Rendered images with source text
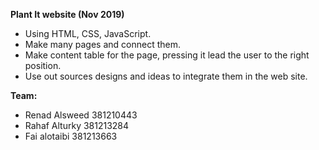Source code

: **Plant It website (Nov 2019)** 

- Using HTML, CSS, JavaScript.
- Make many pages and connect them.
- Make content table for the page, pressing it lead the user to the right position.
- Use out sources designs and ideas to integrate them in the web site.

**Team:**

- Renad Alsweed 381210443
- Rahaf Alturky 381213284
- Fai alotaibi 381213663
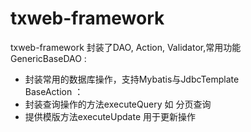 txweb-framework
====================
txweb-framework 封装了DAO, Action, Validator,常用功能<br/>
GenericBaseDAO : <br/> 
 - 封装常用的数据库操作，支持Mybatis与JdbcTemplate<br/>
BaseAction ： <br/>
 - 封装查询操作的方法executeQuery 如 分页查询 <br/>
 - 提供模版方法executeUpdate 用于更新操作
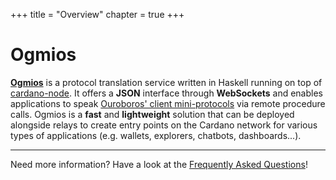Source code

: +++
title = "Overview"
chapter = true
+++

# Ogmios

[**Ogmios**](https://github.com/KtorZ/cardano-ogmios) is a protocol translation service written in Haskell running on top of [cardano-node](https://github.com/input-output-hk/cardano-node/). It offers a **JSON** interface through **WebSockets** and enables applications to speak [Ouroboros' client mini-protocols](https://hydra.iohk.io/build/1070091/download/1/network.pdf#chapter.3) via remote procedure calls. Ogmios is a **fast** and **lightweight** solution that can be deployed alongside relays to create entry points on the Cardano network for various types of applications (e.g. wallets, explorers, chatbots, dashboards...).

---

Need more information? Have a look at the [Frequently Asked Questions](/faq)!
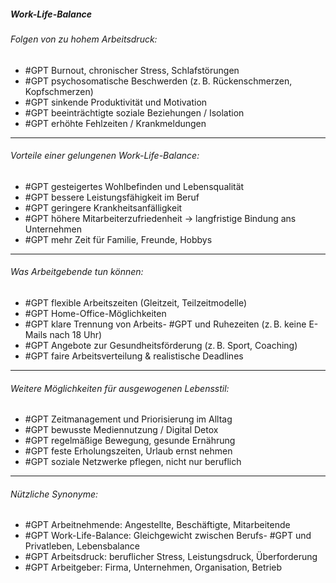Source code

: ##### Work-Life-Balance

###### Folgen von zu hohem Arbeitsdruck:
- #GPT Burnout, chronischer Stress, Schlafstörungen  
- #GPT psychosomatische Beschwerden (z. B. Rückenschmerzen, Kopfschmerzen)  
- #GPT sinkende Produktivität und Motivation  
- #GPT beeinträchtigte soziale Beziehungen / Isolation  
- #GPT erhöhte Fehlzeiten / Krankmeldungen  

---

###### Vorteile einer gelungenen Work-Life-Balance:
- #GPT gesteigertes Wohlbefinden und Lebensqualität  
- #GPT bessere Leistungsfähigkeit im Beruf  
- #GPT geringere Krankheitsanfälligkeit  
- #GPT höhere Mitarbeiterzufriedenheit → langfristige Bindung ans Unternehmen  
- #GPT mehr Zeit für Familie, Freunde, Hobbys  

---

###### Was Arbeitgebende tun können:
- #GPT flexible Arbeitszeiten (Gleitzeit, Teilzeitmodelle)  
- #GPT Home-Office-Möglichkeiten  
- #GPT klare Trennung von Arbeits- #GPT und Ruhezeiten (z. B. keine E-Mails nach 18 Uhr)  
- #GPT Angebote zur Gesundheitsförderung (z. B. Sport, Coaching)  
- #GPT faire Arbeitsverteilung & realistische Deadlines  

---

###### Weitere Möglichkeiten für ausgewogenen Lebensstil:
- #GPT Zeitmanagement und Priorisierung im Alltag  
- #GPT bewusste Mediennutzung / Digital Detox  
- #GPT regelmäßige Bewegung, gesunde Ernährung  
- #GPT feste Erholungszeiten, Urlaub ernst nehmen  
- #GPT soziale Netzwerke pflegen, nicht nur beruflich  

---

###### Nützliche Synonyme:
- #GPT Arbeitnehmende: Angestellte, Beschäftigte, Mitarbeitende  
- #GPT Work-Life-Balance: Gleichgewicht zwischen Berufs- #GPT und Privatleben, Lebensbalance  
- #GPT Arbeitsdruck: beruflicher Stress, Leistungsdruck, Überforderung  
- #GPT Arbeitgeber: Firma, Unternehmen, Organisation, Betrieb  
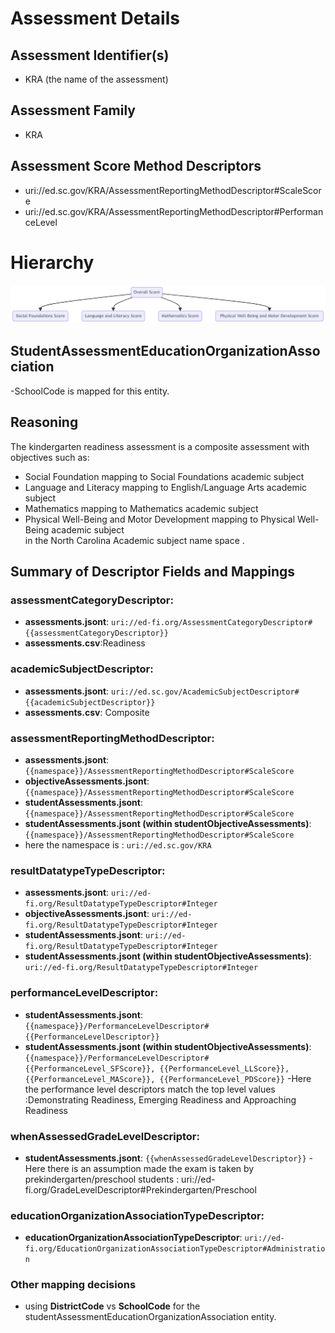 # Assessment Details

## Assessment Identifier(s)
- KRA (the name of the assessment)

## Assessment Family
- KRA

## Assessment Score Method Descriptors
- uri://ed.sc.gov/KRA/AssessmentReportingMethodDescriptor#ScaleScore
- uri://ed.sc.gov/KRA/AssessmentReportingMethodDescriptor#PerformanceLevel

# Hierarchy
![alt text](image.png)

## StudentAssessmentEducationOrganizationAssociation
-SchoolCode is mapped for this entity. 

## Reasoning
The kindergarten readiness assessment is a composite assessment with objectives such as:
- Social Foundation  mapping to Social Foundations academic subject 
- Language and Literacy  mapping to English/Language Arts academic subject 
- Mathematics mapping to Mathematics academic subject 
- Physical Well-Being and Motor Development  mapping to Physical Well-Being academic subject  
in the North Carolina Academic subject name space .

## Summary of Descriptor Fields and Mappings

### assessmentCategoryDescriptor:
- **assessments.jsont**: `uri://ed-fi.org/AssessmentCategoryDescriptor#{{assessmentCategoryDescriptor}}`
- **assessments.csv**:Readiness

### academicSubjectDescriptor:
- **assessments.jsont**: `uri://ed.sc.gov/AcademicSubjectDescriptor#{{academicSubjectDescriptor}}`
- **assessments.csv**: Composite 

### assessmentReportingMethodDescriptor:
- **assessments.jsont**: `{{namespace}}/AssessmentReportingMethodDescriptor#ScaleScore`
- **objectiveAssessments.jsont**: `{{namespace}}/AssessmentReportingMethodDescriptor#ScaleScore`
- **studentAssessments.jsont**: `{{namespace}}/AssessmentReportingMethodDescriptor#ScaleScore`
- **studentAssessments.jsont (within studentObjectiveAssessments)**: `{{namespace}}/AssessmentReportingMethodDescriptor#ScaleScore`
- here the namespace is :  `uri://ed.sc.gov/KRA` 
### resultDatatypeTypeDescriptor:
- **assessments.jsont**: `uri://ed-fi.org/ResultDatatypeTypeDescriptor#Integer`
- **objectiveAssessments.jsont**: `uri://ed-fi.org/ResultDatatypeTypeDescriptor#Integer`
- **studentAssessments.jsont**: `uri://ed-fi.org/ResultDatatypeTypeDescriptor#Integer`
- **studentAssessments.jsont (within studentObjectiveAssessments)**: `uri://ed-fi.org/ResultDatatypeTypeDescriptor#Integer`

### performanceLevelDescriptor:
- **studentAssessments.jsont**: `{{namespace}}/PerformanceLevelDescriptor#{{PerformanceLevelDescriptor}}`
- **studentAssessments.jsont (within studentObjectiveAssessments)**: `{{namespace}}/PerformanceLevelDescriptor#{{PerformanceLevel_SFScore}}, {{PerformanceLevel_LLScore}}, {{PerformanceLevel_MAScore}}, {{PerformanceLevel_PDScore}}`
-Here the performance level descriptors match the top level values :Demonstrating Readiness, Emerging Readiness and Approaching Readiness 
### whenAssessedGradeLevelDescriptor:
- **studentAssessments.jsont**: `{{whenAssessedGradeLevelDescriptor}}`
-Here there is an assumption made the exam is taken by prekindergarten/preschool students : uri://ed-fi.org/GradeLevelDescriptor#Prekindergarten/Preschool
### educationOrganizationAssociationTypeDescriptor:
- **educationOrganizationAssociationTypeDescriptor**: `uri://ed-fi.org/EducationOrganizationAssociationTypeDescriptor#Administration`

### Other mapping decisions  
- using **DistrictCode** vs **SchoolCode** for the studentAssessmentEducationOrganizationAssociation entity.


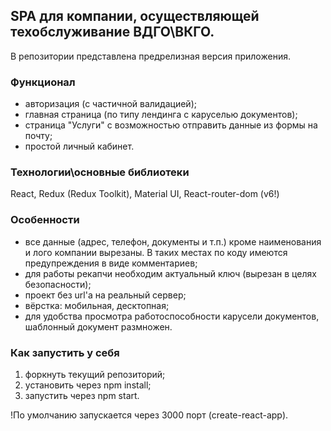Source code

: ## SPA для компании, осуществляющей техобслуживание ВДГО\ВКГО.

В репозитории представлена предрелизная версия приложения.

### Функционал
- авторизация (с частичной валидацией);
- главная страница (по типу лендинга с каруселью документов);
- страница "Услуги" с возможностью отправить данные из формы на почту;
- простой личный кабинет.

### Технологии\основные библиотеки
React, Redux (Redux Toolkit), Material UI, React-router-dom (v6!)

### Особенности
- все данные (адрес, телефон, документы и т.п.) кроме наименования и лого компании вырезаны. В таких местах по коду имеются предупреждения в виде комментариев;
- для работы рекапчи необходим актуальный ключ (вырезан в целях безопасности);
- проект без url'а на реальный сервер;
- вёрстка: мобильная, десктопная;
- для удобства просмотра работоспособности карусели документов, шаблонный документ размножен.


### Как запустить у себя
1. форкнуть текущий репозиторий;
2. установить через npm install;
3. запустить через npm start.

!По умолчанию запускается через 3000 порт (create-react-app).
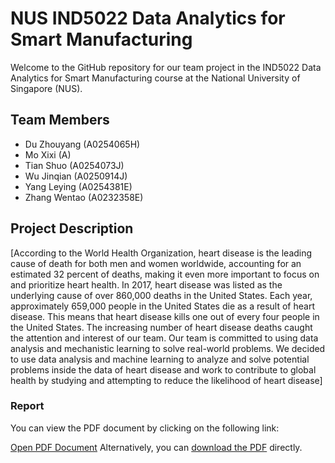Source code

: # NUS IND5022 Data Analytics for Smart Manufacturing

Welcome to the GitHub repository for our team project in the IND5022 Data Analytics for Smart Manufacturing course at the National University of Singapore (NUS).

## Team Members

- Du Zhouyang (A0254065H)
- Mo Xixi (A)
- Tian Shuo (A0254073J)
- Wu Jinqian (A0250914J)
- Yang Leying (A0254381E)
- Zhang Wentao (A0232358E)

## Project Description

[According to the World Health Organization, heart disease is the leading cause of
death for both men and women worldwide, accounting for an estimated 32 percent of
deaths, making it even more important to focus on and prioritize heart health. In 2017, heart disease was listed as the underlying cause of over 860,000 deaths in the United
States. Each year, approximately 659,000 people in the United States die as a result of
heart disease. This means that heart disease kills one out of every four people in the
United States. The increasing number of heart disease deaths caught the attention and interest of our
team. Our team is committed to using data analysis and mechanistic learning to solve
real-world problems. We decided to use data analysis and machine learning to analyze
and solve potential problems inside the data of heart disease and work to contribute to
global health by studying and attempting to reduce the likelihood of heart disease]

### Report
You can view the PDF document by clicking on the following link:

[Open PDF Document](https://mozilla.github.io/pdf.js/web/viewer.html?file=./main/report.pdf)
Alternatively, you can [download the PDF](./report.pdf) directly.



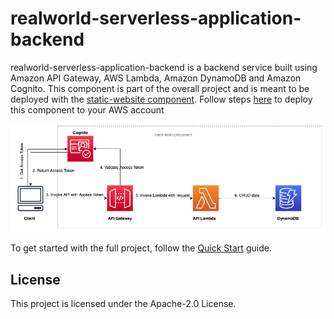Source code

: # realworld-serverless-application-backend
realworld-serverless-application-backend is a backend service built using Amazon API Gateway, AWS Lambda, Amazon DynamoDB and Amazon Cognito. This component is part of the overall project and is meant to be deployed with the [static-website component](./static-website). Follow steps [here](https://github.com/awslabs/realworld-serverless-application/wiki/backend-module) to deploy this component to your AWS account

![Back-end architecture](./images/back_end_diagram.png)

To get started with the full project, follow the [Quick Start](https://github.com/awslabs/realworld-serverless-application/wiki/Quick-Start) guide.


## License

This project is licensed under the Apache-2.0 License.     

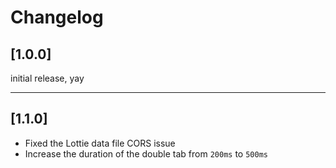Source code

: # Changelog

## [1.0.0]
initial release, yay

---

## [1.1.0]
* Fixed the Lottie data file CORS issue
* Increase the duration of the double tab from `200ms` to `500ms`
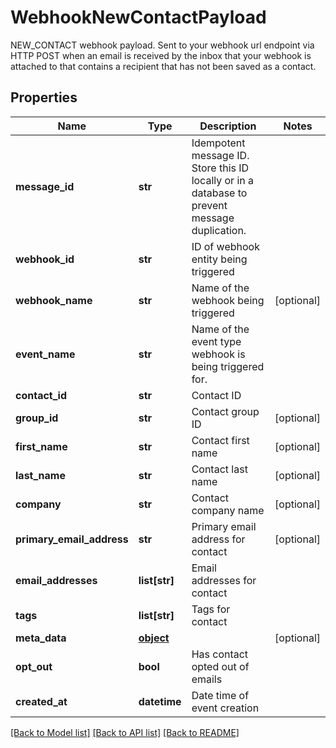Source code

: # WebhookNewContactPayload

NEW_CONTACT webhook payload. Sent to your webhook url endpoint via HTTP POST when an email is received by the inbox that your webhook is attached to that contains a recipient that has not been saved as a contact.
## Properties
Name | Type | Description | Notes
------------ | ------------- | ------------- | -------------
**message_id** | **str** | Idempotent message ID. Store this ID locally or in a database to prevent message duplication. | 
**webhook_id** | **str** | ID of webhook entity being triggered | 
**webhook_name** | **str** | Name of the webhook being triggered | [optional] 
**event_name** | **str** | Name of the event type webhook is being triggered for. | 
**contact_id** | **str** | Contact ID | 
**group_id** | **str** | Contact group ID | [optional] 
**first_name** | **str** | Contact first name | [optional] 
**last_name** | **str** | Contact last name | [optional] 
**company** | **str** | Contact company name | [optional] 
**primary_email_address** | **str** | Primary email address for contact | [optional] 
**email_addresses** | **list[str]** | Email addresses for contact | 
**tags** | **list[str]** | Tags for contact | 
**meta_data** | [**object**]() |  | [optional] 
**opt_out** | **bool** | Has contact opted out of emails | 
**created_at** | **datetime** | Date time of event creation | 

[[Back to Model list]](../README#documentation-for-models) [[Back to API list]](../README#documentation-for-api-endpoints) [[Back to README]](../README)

## What you need to do
Reply with nothing but the number of lines in the data above that contain "Analytics".

## Response to the task
2